BRIEF
Report every line of the records that includes the word "ATOMIC".

(Beginning of EXERCISE INPUTS)

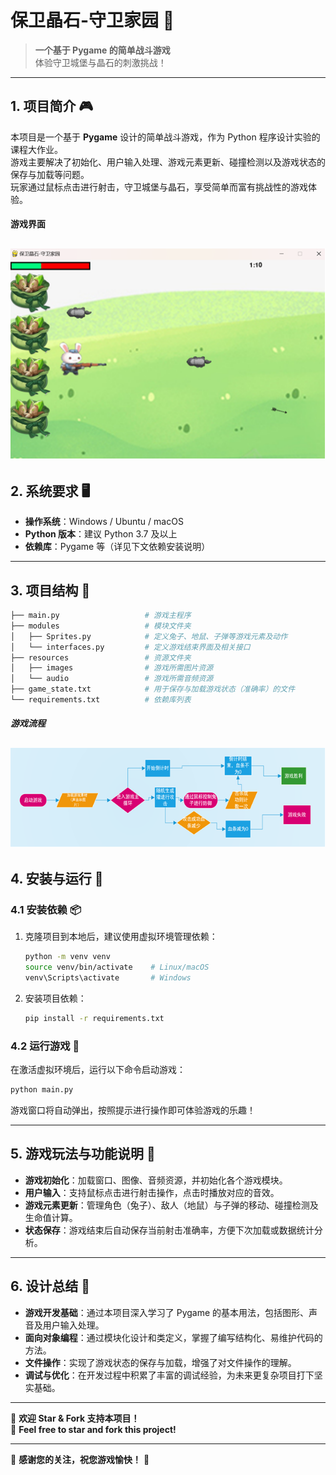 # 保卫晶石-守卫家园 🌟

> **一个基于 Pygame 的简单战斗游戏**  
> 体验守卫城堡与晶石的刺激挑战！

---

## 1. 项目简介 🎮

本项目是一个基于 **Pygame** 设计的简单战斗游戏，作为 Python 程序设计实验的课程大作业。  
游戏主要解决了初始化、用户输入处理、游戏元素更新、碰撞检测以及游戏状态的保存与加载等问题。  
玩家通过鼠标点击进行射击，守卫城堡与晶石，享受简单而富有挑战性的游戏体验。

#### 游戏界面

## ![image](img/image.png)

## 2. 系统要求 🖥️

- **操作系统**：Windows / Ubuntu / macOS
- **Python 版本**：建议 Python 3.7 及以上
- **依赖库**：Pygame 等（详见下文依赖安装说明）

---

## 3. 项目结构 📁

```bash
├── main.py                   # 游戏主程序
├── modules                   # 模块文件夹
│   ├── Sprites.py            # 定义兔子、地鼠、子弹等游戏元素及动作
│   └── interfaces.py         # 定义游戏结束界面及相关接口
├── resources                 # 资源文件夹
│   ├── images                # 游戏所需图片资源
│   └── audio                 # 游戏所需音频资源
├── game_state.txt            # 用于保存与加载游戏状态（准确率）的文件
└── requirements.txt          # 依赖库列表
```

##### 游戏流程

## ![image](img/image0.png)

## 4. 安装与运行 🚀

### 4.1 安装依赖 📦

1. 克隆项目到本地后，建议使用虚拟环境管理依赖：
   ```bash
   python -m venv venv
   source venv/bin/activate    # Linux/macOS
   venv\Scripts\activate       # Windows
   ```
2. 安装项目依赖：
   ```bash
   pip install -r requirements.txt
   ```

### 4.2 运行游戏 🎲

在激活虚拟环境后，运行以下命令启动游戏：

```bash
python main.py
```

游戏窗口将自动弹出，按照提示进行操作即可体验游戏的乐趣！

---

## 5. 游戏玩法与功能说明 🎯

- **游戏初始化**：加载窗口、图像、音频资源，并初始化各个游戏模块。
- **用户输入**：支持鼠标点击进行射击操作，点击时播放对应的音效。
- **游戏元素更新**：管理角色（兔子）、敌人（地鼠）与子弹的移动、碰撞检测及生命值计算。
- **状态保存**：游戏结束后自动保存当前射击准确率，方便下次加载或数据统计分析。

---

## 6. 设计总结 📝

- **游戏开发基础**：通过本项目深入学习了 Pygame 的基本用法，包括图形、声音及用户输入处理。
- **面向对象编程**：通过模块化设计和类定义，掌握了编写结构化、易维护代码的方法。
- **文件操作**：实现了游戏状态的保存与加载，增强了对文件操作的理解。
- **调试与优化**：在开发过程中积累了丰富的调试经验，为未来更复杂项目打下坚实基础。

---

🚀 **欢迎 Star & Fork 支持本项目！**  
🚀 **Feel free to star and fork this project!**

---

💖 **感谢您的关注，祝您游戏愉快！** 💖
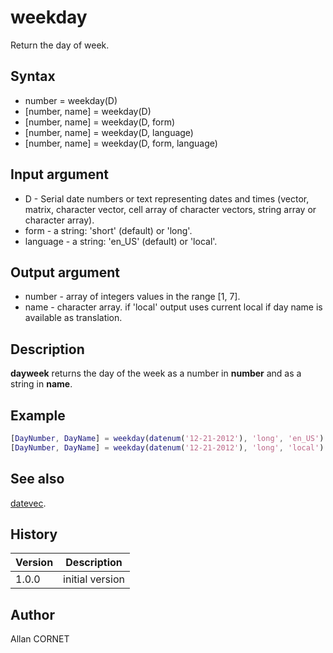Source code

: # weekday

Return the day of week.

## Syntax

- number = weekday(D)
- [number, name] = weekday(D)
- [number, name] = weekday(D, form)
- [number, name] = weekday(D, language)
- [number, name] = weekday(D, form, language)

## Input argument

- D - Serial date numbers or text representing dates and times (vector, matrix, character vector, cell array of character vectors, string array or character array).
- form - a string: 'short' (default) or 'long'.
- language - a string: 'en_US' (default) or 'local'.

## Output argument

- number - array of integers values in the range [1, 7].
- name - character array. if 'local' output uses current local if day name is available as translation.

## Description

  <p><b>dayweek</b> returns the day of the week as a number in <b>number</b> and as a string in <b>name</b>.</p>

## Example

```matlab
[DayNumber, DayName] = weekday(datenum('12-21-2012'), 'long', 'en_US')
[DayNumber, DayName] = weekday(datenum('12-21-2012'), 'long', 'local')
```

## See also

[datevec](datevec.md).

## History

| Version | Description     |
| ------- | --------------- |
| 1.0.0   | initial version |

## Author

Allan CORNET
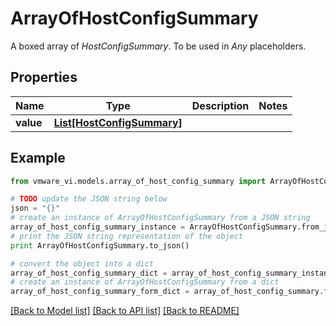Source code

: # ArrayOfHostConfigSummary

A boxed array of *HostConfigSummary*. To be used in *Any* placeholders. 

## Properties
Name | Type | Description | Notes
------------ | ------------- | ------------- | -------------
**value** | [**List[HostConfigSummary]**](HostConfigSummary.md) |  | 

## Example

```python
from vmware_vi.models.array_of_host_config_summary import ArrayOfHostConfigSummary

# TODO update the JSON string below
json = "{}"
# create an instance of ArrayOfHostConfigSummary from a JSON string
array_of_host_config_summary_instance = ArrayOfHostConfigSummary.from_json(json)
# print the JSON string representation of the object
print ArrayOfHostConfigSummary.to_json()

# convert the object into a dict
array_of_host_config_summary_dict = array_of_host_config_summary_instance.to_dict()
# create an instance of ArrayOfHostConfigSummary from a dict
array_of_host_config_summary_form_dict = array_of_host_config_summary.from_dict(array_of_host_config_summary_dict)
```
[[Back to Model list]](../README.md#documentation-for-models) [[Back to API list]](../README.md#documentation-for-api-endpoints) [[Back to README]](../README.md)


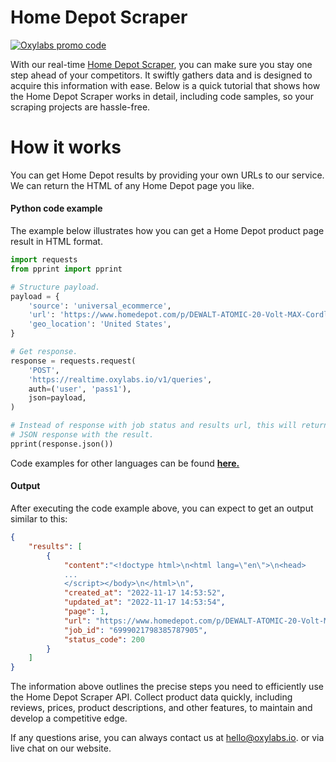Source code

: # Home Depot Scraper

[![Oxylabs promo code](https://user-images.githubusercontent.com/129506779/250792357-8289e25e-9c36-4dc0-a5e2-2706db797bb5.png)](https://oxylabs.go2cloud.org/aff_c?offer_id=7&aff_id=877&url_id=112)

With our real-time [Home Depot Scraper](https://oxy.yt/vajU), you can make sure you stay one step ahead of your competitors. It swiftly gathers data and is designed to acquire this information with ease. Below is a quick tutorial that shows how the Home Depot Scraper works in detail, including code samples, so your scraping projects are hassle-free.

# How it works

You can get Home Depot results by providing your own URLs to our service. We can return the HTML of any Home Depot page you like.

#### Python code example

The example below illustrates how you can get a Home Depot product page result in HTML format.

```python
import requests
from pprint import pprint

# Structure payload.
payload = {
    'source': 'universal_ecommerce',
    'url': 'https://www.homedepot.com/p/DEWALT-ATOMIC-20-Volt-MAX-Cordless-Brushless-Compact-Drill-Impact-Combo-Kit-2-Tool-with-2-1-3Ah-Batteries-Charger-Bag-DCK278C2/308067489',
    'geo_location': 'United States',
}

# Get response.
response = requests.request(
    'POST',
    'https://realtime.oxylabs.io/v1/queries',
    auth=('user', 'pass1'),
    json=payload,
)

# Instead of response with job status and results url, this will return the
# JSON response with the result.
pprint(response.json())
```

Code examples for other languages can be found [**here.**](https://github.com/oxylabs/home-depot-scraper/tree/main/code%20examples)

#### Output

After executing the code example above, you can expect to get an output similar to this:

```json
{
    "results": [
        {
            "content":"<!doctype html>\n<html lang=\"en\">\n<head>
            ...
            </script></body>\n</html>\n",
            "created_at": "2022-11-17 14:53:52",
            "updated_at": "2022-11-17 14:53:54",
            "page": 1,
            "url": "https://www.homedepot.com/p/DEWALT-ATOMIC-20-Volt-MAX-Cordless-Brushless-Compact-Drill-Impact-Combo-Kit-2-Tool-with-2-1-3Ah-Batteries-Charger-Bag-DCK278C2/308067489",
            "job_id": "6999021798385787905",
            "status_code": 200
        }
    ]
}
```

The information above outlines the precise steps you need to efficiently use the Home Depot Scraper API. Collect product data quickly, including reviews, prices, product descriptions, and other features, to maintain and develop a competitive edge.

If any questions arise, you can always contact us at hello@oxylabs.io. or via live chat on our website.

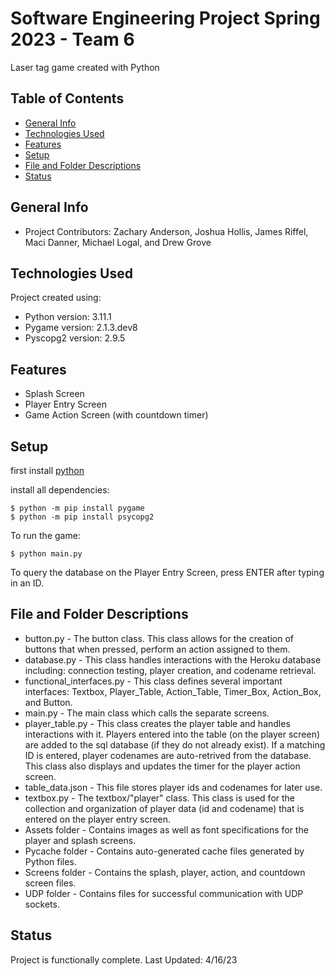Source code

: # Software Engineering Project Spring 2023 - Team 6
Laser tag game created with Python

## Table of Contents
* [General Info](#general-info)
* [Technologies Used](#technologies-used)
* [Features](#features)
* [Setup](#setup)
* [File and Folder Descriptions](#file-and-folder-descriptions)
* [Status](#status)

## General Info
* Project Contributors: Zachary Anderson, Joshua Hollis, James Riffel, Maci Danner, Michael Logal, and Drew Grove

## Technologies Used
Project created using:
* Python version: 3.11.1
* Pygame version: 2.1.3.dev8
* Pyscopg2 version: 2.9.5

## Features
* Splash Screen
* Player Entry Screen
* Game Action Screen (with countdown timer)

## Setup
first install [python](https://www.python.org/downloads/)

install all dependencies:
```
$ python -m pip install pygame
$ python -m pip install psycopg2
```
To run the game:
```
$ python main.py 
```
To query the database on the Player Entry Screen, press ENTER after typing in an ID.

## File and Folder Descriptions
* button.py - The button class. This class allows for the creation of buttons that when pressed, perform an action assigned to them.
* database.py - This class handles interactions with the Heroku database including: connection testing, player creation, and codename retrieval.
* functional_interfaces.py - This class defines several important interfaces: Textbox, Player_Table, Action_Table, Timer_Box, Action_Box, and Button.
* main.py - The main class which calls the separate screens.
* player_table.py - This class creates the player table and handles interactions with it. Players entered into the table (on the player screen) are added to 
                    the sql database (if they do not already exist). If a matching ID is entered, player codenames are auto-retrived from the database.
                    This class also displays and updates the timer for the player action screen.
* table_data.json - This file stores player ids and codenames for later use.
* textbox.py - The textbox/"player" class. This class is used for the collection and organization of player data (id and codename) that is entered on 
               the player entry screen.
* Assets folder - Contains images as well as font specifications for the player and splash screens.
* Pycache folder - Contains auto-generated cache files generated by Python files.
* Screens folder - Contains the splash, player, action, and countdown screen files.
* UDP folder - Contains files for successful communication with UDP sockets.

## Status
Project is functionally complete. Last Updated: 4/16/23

(End of EXERCISE INPUTS)

SOLUTION TO THE PROBLEM
    'url': 'https://www.homedepot.com/p/DEWALT-ATOMIC-20-Volt-MAX-Cordless-Brushless-Compact-Drill-Impact-Combo-Kit-2-Tool-with-2-1-3Ah-Batteries-Charger-Bag-DCK278C2/308067489',
            "url": "https://www.homedepot.com/p/DEWALT-ATOMIC-20-Volt-MAX-Cordless-Brushless-Compact-Drill-Impact-Combo-Kit-2-Tool-with-2-1-3Ah-Batteries-Charger-Bag-DCK278C2/308067489",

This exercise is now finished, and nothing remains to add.